Asoman ya, inoportunos e irritantes, como la inesperada visita de un primo antipático y lejano, los primeros soplos azules del invierno. Asoman ya sus rugosas zarpas, por debajo de la puerta, las jornadas de clima desapacible, los días ceñudos, plomizos, desangelados. Penden del firmamento, con sus barrigas grises y estriadas, las nubes de propósito avieso, malcaradas, cual ejército intempestivo de soldaditos perezosos, de ovejas panzudas.

En Córdoba han bajado de los treinta grados, fenómeno reseñable, y están reventando las tuberías por la helada. En estos primeros días de fresquito traidor, de espeluznante tortura, se le sale a uno el pie por debajo de la mantita de entretiempo, en un descuido, y se lo tienen que amputar con las primeras luces del alba. Las familias se reúnen a comerse la tostada socarrada alrededor de una mesa cubierta de escarcha, todos vistiendo gorros de lana y mitones forrados, todos embriagados de profunda pesadumbre. Los mocos se balancean desde las narices encarnadas y chapotean sonoramente al caer en el vasito de leche. El drama se eleva y alcanza categoría de tragedia: con semejantes temperaturas esteparias, no hay quien luzca ahora los manchurrones de tinta en el muslo, no hay quien se atreva a presumir de argolla en el ombligo. La Manoli se atravesó una, que costó sus dineros, de la que podrían colgar las anillas de la cortina estampada de la bañera. Ha preguntado el niño cuántas son dos más dos y a la criatura le salían nubecillas de vaho por las orejas. El padre, tiritando violentamente, desolado, no ha sabido qué responder. «¡Viva el cambio climático y los veranos permanentes!», grita un infeliz en la calle, con el rostro amoratado por la hipotermia.

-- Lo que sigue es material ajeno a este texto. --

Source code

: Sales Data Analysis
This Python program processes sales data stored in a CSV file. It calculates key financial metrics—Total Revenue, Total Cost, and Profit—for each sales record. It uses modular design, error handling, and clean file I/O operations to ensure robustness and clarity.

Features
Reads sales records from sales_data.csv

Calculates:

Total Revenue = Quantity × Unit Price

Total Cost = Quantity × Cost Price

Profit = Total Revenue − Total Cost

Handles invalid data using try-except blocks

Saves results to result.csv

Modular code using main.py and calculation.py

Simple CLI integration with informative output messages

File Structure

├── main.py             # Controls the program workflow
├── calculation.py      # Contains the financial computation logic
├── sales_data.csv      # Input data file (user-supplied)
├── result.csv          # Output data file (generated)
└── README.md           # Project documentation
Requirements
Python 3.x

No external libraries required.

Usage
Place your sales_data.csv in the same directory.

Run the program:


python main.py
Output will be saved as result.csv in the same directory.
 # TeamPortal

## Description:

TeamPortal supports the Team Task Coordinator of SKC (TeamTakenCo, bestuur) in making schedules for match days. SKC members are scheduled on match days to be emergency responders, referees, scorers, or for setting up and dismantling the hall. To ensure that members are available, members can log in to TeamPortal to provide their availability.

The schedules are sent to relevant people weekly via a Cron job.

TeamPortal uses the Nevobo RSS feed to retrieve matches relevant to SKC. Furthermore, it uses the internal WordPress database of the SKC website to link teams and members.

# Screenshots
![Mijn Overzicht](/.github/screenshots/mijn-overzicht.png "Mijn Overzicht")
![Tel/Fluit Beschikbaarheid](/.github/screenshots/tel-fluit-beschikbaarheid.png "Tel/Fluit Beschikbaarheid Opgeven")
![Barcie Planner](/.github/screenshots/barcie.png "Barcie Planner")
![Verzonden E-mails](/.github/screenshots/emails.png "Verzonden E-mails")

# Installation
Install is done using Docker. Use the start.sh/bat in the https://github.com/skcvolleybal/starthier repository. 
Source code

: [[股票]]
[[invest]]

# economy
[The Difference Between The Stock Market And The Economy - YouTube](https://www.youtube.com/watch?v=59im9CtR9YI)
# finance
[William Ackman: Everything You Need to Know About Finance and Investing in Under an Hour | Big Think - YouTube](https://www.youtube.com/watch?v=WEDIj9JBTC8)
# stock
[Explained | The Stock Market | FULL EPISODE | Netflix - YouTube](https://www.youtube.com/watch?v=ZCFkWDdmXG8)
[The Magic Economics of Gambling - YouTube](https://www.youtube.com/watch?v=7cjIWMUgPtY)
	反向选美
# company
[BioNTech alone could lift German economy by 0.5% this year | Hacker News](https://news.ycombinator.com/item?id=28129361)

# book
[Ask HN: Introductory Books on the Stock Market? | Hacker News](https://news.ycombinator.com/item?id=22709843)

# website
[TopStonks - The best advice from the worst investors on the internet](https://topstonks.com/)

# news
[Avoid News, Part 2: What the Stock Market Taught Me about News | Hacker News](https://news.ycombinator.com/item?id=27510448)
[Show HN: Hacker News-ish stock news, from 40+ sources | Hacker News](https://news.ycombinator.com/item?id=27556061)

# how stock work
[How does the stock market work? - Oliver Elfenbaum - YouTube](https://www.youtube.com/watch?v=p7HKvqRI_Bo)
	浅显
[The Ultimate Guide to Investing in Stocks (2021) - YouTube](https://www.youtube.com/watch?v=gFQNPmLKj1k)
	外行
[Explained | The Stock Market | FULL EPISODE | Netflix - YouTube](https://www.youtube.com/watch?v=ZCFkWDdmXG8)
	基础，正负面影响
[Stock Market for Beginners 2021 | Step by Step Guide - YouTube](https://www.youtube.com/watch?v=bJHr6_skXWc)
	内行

Se han pospuesto de tácito acuerdo los apareamientos hasta nueva orden, es decir, hasta la próxima canícula. En Huelva, ventilaron durante unos minutos la salita de estar y se dejaron al abuelo junto a la ventana, y hubo que darle seis martillazos para desprenderle los carámbanos. Los niños están poniendo cadenas en las ruedas de las bicicletas. Se están colocando bidones en las esquinas y se prenden hogueras en ellos para que los ciudadanos puedan arrimarse y entrar en calor. Aprovechando que el mar se ha congelado, se organizan visitas guiadas en autobús a Formentera. Los jubilados y los votantes de derechas pagan la mitad. En los pueblos del Levante, las familias pudientes, las que todavía pueden comprar aceite de oliva, arrojan sal gorda todas las mañanas en el suelo de la cocina para que los niños no resbalen en el hielo. En los sepelios, los dolientes se muestran demasiado llorosos, pero no es melancolía ni añoranza, es el cierzo, que corta las mejillas. Las parroquias tratan de abastecer al pueblo con bufandas: «¿Algún color en especial, José Manuel?» «Negra, que combina con todo, especialmente con el futuro.»

Apresúrese y rebusque usted en las entrañas del armario, con una linterna entre los dientes. A poco que escarbe aparecerá, en el rinconcito, en la sedosa penumbra, la coqueta rebequita.